Sincerity? Maybe. Or at least the demon equivalent.

“I’m not going to lie. Dimitri isn’t surviving the night.

He hurt you, and I will violently end anyone who threatens your safety, little panda,” he stated with quiet but fierce conviction.

The promise was cold and focused and terrifyingly sincere. Isaac studied Whichello, noticing the exhaustion around his eyes, tension in the set of his jaw.

“Your word.” Isaac wanted something solid in a world that kept dissolving under him. “You swear it?”

“Harder than I’ve ever sworn anything in my long-ass life.” Whichello placed one hand over his heart in a gesture that appeared almost formal and completely ridiculous. “You are under my protection, Isaac. That means something to me, and I don’t give my protection lightly.”

Isaac wanted to believe him.
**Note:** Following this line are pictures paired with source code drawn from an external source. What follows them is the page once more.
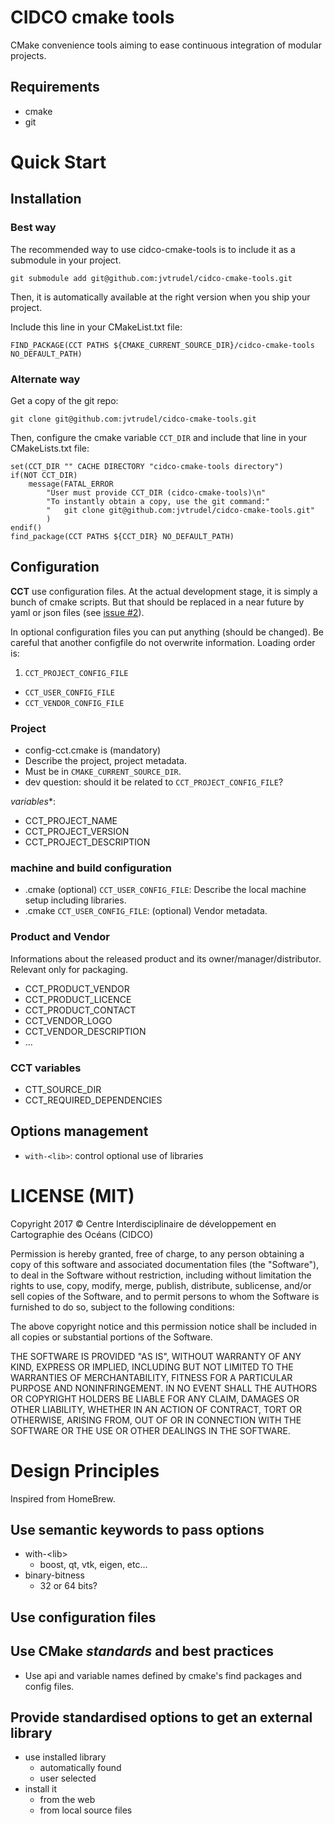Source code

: # CIDCO cmake tools

CMake convenience tools aiming to ease continuous integration of modular projects.


## Requirements

  - cmake
  - git

# Quick Start

## Installation

### Best way

The recommended way to use cidco-cmake-tools is to include it as a submodule in your project.

    git submodule add git@github.com:jvtrudel/cidco-cmake-tools.git

Then, it is automatically available at the right version when you ship your project.

Include this line in your CMakeList.txt file:

    FIND_PACKAGE(CCT PATHS ${CMAKE_CURRENT_SOURCE_DIR}/cidco-cmake-tools NO_DEFAULT_PATH)

### Alternate way

Get a copy of the git repo:

    git clone git@github.com:jvtrudel/cidco-cmake-tools.git

Then, configure the cmake variable ````CCT_DIR```` and include that line in your CMakeLists.txt file:

    set(CCT_DIR "" CACHE DIRECTORY "cidco-cmake-tools directory")
    if(NOT CCT_DIR)
        message(FATAL_ERROR
            "User must provide CCT_DIR (cidco-cmake-tools)\n"
            "To instantly obtain a copy, use the git command:"
            "   git clone git@github.com:jvtrudel/cidco-cmake-tools.git"
            )
    endif()
    find_package(CCT PATHS ${CCT_DIR} NO_DEFAULT_PATH)

## Configuration

**CCT** use configuration files. At the actual development stage, it is simply a bunch of cmake scripts. But that should be replaced in a near future by yaml or json files (see [issue #2](https://github.com/jvtrudel/cidco-cmake-tools/issues/2)).

In optional configuration files you can put anything (should be changed). Be careful that another configfile do not overwrite information. Loading order is:

  1. ````CCT_PROJECT_CONFIG_FILE````
  - ````CCT_USER_CONFIG_FILE````
  - ````CCT_VENDOR_CONFIG_FILE````

### Project

  - config-cct.cmake is (mandatory)
  - Describe the project, project metadata.
  - Must be in ````CMAKE_CURRENT_SOURCE_DIR````.
  - dev question:  should it be related to ````CCT_PROJECT_CONFIG_FILE````?

*variables**:

  - CCT_PROJECT_NAME
  - CCT_PROJECT_VERSION
  - CCT_PROJECT_DESCRIPTION

### machine and build configuration

  - <any file name>.cmake (optional)
  ``CCT_USER_CONFIG_FILE``:  Describe the local machine setup including libraries.
  - <vendor>.cmake ````CCT_USER_CONFIG_FILE````: (optional) Vendor metadata.

### Product and Vendor

Informations about the released product and its owner/manager/distributor. Relevant only for packaging.

  - CCT_PRODUCT_VENDOR
  - CCT_PRODUCT_LICENCE
  - CCT_PRODUCT_CONTACT
  - CCT_VENDOR_LOGO
  - CCT_VENDOR_DESCRIPTION
  - ...


### CCT variables


  - CTT_SOURCE_DIR
  - CCT_REQUIRED_DEPENDENCIES

## Options management

  - ````with-<lib>````: control optional use of libraries





# LICENSE (MIT)


Copyright 2017 © Centre Interdisciplinaire de développement en Cartographie des Océans (CIDCO)

Permission is hereby granted, free of charge, to any person obtaining a copy of this software and associated documentation files (the "Software"), to deal in the Software without restriction, including without limitation the rights to use, copy, modify, merge, publish, distribute, sublicense, and/or sell copies of the Software, and to permit persons to whom the Software is furnished to do so, subject to the following conditions:

The above copyright notice and this permission notice shall be included in all copies or substantial portions of the Software.

THE SOFTWARE IS PROVIDED "AS IS", WITHOUT WARRANTY OF ANY KIND, EXPRESS OR IMPLIED, INCLUDING BUT NOT LIMITED TO THE WARRANTIES OF MERCHANTABILITY, FITNESS FOR A PARTICULAR PURPOSE AND NONINFRINGEMENT. IN NO EVENT SHALL THE AUTHORS OR COPYRIGHT HOLDERS BE LIABLE FOR ANY CLAIM, DAMAGES OR OTHER LIABILITY, WHETHER IN AN ACTION OF CONTRACT, TORT OR OTHERWISE, ARISING FROM, OUT OF OR IN CONNECTION WITH THE SOFTWARE OR THE USE OR OTHER DEALINGS IN THE SOFTWARE.



# Design Principles

Inspired from HomeBrew.

## Use semantic keywords to pass options

  - with-\<lib>
    - boost, qt, vtk, eigen, etc...
  - binary-bitness
    - 32 or 64 bits?

## Use configuration files



## Use CMake  *standards* and best practices

  - Use api and variable names defined by cmake's find packages and config files.

## Provide standardised options to get an external library

  - use installed library
    - automatically found
    - user selected
  - install it
    - from the web
    - from local source files  
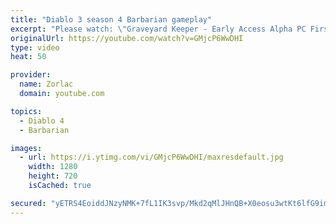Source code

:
 ```yaml
---
title: "Diablo 3 season 4 Barbarian gameplay"
excerpt: "Please watch: \"Graveyard Keeper - Early Access Alpha PC First Hour of PC gameplay\" https://www.youtube.com/watch?v=1dbVGLt2bdQ --~-- Diablo 3 season 4 ..."
originalUrl: https://youtube.com/watch?v=GMjcP6WwDHI
type: video
heat: 50

provider:
  name: Zorlac
  domain: youtube.com

topics:
  - Diablo 4
  - Barbarian

images:
  - url: https://i.ytimg.com/vi/GMjcP6WwDHI/maxresdefault.jpg
    width: 1280
    height: 720
    isCached: true

secured: "yETRS4EoiddJNzyNMK+7fL1IK3svp/Mkd2qMlJHnQB+X0eosu3wtKt6lfG9imOexjSsEWKYaJUo5o9RhY5SHSGShH/wWvYmeH3GFSetf849TWS7aZFwqiteb0KdlanyvopjEoukTalgsI0Mr75+Nhq4Zb8oTZKiAmy0hoFtOgkMQFlZtpohQ+EcO+a359u+prbVCunFh/GKAri0zH4o0Jav7Qt1ZvpsaCXwEaYut/7I6FTKHnq21V6h0u/pEZcDr+bebmHaR3DaRgMxTuWkrITX4g1JCZppqvkE+lwdXpAQCzW8AfLc10t6BIs6IPiJmgabEqMosYAAsVC6MknNO4cwDypuk/wlVJGpvHFaN866DQY4WowMKpng91fB2z3+9w3EGRqgf0W+mxZmiUxWK+g==;rnbGDT02h9j8sg621ygEbw=="
---
```


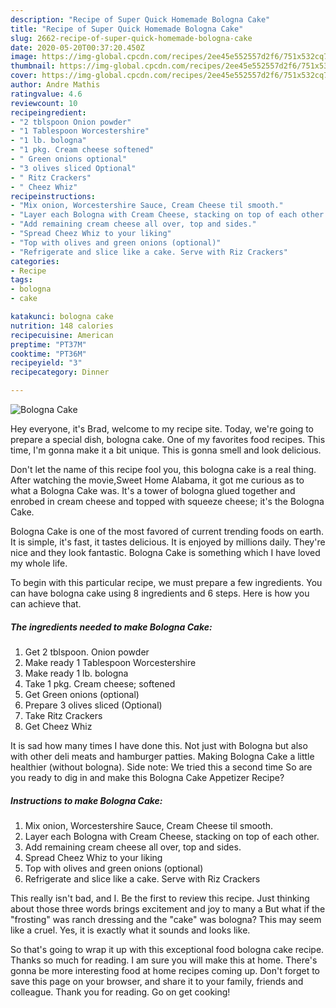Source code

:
 ```yaml
---
description: "Recipe of Super Quick Homemade Bologna Cake"
title: "Recipe of Super Quick Homemade Bologna Cake"
slug: 2662-recipe-of-super-quick-homemade-bologna-cake
date: 2020-05-20T00:37:20.450Z
image: https://img-global.cpcdn.com/recipes/2ee45e552557d2f6/751x532cq70/bologna-cake-recipe-main-photo.jpg
thumbnail: https://img-global.cpcdn.com/recipes/2ee45e552557d2f6/751x532cq70/bologna-cake-recipe-main-photo.jpg
cover: https://img-global.cpcdn.com/recipes/2ee45e552557d2f6/751x532cq70/bologna-cake-recipe-main-photo.jpg
author: Andre Mathis
ratingvalue: 4.6
reviewcount: 10
recipeingredient:
- "2 tblspoon Onion powder"
- "1 Tablespoon Worcestershire"
- "1 lb. bologna"
- "1 pkg. Cream cheese softened"
- " Green onions optional"
- "3 olives sliced Optional"
- " Ritz Crackers"
- " Cheez Whiz"
recipeinstructions:
- "Mix onion, Worcestershire Sauce, Cream Cheese til smooth."
- "Layer each Bologna with Cream Cheese, stacking on top of each other."
- "Add remaining cream cheese all over, top and sides."
- "Spread Cheez Whiz to your liking"
- "Top with olives and green onions (optional)"
- "Refrigerate and slice like a cake. Serve with Riz Crackers"
categories:
- Recipe
tags:
- bologna
- cake

katakunci: bologna cake 
nutrition: 148 calories
recipecuisine: American
preptime: "PT37M"
cooktime: "PT36M"
recipeyield: "3"
recipecategory: Dinner

---
```



![Bologna Cake](https://img-global.cpcdn.com/recipes/2ee45e552557d2f6/751x532cq70/bologna-cake-recipe-main-photo.jpg)

Hey everyone, it's Brad, welcome to my recipe site. Today, we're going to prepare a special dish, bologna cake. One of my favorites food recipes. This time, I'm gonna make it a bit unique. This is gonna smell and look delicious.

Don&#39;t let the name of this recipe fool you, this bologna cake is a real thing. After watching the movie,Sweet Home Alabama, it got me curious as to what a Bologna Cake was. It&#39;s a tower of bologna glued together and enrobed in cream cheese and topped with squeeze cheese; it&#39;s the Bologna Cake.

Bologna Cake is one of the most favored of current trending foods on earth. It is simple, it's fast, it tastes delicious. It is enjoyed by millions daily. They're nice and they look fantastic. Bologna Cake is something which I have loved my whole life.


To begin with this particular recipe, we must prepare a few ingredients. You can have bologna cake using 8 ingredients and 6 steps. Here is how you can achieve that.

<!--inarticleads1-->

##### The ingredients needed to make Bologna Cake:

1. Get 2 tblspoon. Onion powder
1. Make ready 1 Tablespoon Worcestershire
1. Make ready 1 lb. bologna
1. Take 1 pkg. Cream cheese; softened
1. Get  Green onions (optional)
1. Prepare 3 olives sliced (Optional)
1. Take  Ritz Crackers
1. Get  Cheez Whiz


It is sad how many times I have done this. Not just with Bologna but also with other deli meats and hamburger patties. Making Bologna Cake a little healthier (without bologna). Side note: We tried this a second time So are you ready to dig in and make this Bologna Cake Appetizer Recipe? 

<!--inarticleads2-->

##### Instructions to make Bologna Cake:

1. Mix onion, Worcestershire Sauce, Cream Cheese til smooth.
1. Layer each Bologna with Cream Cheese, stacking on top of each other.
1. Add remaining cream cheese all over, top and sides.
1. Spread Cheez Whiz to your liking
1. Top with olives and green onions (optional)
1. Refrigerate and slice like a cake. Serve with Riz Crackers


This really isn&#39;t bad, and I. Be the first to review this recipe. Just thinking about those three words brings excitement and joy to many a But what if the &#34;frosting&#34; was ranch dressing and the &#34;cake&#34; was bologna? This may seem like a cruel. Yes, it is exactly what it sounds and looks like. 

So that's going to wrap it up with this exceptional food bologna cake recipe. Thanks so much for reading. I am sure you will make this at home. There's gonna be more interesting food at home recipes coming up. Don't forget to save this page on your browser, and share it to your family, friends and colleague. Thank you for reading. Go on get cooking!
God, he wanted to believe he could stop running and fighting. He hadn’t exhaled in years and would give anything for five uninterrupted minutes of air.

Whichello’s face tightened with suspicion, as if bracing for a string of obscenities rather than agreement. After all, Isaac had escaped before. Twice, if you counted getting lost in a creepy passageway.

But for all his faults, Isaac had never broken a promise once given.

“I’ll stay.” He sighed from the depths of his soul. It was a calculated risk taken by someone who knew exactly what promises cost, yet he was giving one anyway. “You have my word.”